● Your instructions: Look through the lines below and copy each one that includes "literal".

● Records shown:
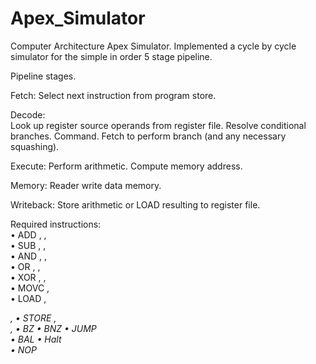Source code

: # Apex_Simulator
Computer Architecture Apex Simulator. Implemented a cycle by cycle simulator for the simple in order 5 stage pipeline.

Pipeline stages.

Fetch: 
Select next instruction from program store. 

Decode:  
Look up register source operands from register file. 
Resolve conditional branches. Command. Fetch to perform branch (and any necessary squashing). 

Execute:
Perform arithmetic. Compute memory address. 

Memory:
Reader write data	memory. 

Writeback: 
Store arithmetic	or LOAD	resulting to register file.

Required	instructions:	
• ADD	<dest	register>,	<register>,	<register	or	literal>	
• SUB	<dest	register>,	<register>,	<register	or	literal>	
• AND	<dest	register>,	<register>,	<register	or	literal>	
• OR	<dest	register>,	<register>,	<register	or	literal>	
• XOR	<dest	register>,	<register>,	<register	or	literal>	
• MOVC	<dest	register>,	<literal>	
• LOAD	<data	register>,	<address	register>,	<literal	offset>	
• STORE	<data	register>,	<address	register>,	<literal	offset>	
• BZ	<literal	offset>	
• BNZ	<literal	offset>	
• JUMP	<absolute	instruction	address>	
• BAL	<absolute	instruction	address>
• Halt	
• NOP	
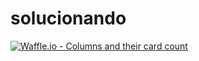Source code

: # solucionando

[![Waffle.io - Columns and their card count](https://badge.waffle.io/cmpera/solucionando.svg?columns=all)](https://waffle.io/cmpera/solucionando)
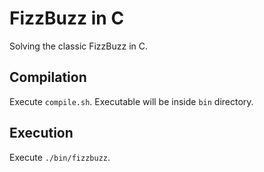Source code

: # FizzBuzz in C

Solving the classic FizzBuzz in C.

## Compilation

Execute `compile.sh`. Executable will be inside `bin` directory.

## Execution

Execute `./bin/fizzbuzz`.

● Answer for the task:
• ADD	<dest	register>,	<register>,	<register	or	literal>	
• SUB	<dest	register>,	<register>,	<register	or	literal>	
• AND	<dest	register>,	<register>,	<register	or	literal>	
• OR	<dest	register>,	<register>,	<register	or	literal>	
• XOR	<dest	register>,	<register>,	<register	or	literal>	
• MOVC	<dest	register>,	<literal>	
• LOAD	<data	register>,	<address	register>,	<literal	offset>	
• STORE	<data	register>,	<address	register>,	<literal	offset>	
• BZ	<literal	offset>	
• BNZ	<literal	offset>	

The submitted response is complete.